Prognostic significance of homeobox-containing gene in LUAD
The univariate Cox proportional hazards regression analysis was then used to examine the relationship between the gene expression value of these DE homeobox genes and the Overall Survival (OS) in 515 TCGA LUAD patients. In univariate cox analysis result, we discovered that 7 genes (PITX1, SIX1, IRX2, HOXA10, HOXB7, PITX1, SATB2, PKNOX2) were significantly associated with LUAD patients OS (P-Value < 0.05). As shown in Figure 2A, the survival prognosis forest map of univariate Cox analysis, IRX2, PKNOX2 and SIX1 are protective factors (Hazard Ratio <1, P-Value < 0.05) while others were risk factors (Hazard Ratio >1, P-Value < 0.05). Subsequently, we performed lasso regression and all the seven genes had coefficients that were not zero with 1000 repeats (Figure 2B and 2C). Risk score was calculated by the lasso coefficients: (0.0261 × HOXA10) + (-0.0365 × HOXC6) + (0.0357 × PITX1) + (-0.0857 × SIX1) + (-0.0581 × IRX2) + (-0.0732 × PKNOX2) (Figure 2D). The lasso Cox regression risk score results could be used to predict the OS (HR = 2.63 [1.80-3.81], P-Value = 5.145e-07) (Figure 2E), Disease-specific survival (DSS) (HR = 2.63 [1.8-3.8], P-Value = 1.974e-05) (Figure 2E) and Progression-Free interval (PFI) in TCGA LUAD cohort (Figure 2E-F). The ROC curves were then used to assess the prognostic accuracy of the model. The AUC was 0.714 (1-year), 0.653 (3-year), and 0.636 (5-year) in TCGA-LUAD dataset (Figure 2H). In validation dataset GSE37745, the AUC was 0.583 (1-year), 0.605 (3-year), and 0.702 (5-year) (Figure 2I).
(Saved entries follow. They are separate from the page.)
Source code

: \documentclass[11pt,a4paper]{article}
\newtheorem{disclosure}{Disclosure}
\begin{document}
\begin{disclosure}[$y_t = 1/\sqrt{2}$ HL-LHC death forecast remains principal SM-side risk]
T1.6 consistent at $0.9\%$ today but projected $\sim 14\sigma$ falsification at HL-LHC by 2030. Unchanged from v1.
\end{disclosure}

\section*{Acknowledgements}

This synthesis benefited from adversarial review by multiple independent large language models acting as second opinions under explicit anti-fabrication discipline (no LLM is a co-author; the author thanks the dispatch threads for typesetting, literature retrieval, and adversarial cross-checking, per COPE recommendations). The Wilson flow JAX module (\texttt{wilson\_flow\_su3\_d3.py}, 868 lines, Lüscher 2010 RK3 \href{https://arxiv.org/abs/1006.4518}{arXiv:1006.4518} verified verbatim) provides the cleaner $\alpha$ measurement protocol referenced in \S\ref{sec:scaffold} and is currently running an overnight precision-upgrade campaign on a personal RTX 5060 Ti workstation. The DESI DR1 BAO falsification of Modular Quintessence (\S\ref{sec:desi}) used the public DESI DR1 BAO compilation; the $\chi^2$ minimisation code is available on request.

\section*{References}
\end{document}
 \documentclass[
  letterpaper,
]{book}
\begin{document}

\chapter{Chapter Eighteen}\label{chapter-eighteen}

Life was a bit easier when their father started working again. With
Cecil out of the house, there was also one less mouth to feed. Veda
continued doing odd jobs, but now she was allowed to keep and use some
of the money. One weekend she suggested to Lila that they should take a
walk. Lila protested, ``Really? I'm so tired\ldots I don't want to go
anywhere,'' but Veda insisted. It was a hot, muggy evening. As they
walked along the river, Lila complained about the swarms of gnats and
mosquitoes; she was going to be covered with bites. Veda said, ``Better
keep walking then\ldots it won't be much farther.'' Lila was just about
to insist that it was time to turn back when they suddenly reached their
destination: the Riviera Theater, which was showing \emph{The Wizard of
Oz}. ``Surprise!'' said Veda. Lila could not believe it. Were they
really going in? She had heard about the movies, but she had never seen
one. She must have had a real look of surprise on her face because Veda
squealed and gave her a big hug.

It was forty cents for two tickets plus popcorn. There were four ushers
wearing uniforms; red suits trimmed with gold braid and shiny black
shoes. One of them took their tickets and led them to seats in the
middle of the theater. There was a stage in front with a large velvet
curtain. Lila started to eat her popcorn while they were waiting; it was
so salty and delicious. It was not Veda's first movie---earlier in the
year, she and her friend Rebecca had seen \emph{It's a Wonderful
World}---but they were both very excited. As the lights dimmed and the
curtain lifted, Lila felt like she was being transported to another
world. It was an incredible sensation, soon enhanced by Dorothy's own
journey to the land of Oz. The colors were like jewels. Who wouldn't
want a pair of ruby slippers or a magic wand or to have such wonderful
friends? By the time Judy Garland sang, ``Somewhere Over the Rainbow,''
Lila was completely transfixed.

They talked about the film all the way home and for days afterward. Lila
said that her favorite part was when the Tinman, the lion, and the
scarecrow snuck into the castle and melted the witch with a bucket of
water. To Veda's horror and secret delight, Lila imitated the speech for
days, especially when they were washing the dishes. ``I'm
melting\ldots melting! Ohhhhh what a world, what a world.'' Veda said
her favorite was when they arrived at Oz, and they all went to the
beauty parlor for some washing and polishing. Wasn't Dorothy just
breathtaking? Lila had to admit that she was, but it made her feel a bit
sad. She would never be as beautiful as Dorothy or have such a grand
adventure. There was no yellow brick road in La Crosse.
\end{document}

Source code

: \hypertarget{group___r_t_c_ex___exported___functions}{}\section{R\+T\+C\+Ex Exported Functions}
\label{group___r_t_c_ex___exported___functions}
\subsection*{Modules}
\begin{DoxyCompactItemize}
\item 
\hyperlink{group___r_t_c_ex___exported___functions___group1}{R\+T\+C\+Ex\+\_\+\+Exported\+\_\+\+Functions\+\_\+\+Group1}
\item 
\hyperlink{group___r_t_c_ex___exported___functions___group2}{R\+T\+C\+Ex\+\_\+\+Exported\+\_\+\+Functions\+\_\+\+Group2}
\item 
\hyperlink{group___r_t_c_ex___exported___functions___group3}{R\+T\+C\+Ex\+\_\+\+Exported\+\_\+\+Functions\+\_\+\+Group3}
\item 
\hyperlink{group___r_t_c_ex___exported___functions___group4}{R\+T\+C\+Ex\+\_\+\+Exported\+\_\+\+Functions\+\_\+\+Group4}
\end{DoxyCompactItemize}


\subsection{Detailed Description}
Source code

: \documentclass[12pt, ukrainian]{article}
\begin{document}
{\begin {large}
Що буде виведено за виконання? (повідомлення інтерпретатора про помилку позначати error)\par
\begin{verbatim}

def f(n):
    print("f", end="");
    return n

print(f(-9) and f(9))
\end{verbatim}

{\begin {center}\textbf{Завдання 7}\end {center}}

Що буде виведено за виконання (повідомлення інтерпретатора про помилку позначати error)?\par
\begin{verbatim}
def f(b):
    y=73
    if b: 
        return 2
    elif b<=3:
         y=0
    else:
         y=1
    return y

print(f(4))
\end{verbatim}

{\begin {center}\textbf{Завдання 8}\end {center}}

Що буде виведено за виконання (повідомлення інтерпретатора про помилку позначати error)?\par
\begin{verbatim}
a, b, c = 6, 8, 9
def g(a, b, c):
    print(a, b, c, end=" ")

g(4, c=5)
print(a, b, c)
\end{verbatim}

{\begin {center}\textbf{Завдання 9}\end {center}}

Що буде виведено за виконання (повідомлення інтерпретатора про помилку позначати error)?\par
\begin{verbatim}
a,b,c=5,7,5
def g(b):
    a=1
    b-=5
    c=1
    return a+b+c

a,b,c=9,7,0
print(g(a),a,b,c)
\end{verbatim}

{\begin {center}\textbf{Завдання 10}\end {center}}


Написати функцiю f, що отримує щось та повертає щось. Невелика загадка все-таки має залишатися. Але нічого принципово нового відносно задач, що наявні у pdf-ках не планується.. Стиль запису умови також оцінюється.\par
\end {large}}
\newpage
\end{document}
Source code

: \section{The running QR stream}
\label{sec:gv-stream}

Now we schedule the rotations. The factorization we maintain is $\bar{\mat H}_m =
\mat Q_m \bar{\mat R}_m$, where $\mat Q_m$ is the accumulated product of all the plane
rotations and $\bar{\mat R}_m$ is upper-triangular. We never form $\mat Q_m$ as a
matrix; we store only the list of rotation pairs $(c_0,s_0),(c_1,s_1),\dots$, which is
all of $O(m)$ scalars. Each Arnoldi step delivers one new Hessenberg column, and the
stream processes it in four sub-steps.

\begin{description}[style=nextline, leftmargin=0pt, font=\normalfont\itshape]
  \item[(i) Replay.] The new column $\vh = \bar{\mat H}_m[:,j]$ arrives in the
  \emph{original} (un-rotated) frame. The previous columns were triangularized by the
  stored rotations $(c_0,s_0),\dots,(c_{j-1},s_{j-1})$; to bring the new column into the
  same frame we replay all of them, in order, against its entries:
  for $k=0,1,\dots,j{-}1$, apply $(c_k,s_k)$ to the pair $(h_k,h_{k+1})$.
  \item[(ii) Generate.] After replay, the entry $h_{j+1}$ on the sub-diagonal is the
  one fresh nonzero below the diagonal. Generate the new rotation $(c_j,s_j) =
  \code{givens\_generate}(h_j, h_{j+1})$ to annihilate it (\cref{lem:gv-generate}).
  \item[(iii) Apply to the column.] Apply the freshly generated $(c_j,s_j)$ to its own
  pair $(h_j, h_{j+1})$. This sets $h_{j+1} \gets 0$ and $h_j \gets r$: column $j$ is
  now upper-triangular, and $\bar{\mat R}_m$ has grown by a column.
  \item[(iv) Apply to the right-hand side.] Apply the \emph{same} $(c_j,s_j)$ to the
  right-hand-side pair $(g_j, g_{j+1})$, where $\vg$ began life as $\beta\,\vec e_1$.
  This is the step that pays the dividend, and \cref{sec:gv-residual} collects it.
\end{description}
Prognostic significance of IRX2 in LUAD
We then aimed to investigate the prognostic significance of IRX2 in lung adenocarcinoma patients. Cox analysis results suggested that IRX2 using age, gender, pathological stage, pathological M and T is also an independent risk factor in univariate (HR = 0.84 [0.770-0.932], P-Value < 0.001) and multivariate analysis (HR = 0.876 [0.794-0.967], P-Value < 0.001) (Figure 2A). Furthermore, we used Kaplan-Meier Plotter for lung cancer to confirmed the prognosis significances of IRXs. We found that expression levels of IRX2 (228462_at) were significantly associated with OS and FP (Free progression) in LUAD (HR = 0.50 [0.39-0.64], P-Value = 2.1e-07, HR = 0.51 [0.37-0.70], P-Value = 3.3e-05) in Kaplan-Meier Plotter for lung cancer (Figure 4B). Also, we showed in TCGA LUAD RNA-seq datasets, IRX2 expressions were also associated with OS (HR = 0.55 [0.41-0.74], P-Value = 5.0e-05) (Figure 4B). According to the evidence, IRX2 could be used as a diagnostic homeobox gene for LUAD. However, although IRX2 is downregulated both in LUAD and LUSC (lung squamous cell carcinoma tumor) (Figure 4A), but it is a risk factor for LUSC (lung squamous cell carcinoma) (HR = 1.48 [1.09-2.02], P-Value = 0.012) in the Kaplan-Meier plotter (Figure 4A). This could be used to demonstrate the differences in molecular expression levels between LUAD and LUSC. Furthermore, we also further performed univariate Cox analysis associated with the DSS (Disease-specific survival) and PFI (Progression-free interval). IRX2 was the most significant DE homeobox gene associated with OS (hazard ratio = 0.90 [0.85-0.95], P-Value = 0.00011), DSS (hazard ratio = 0.88 [0.82-0.94], P-Value = 0.00028), and PFI (hazard ratio = 0.93 [0.88-0.98, P-Value = 0.0064) in LUAD (Figure 2B and 2C).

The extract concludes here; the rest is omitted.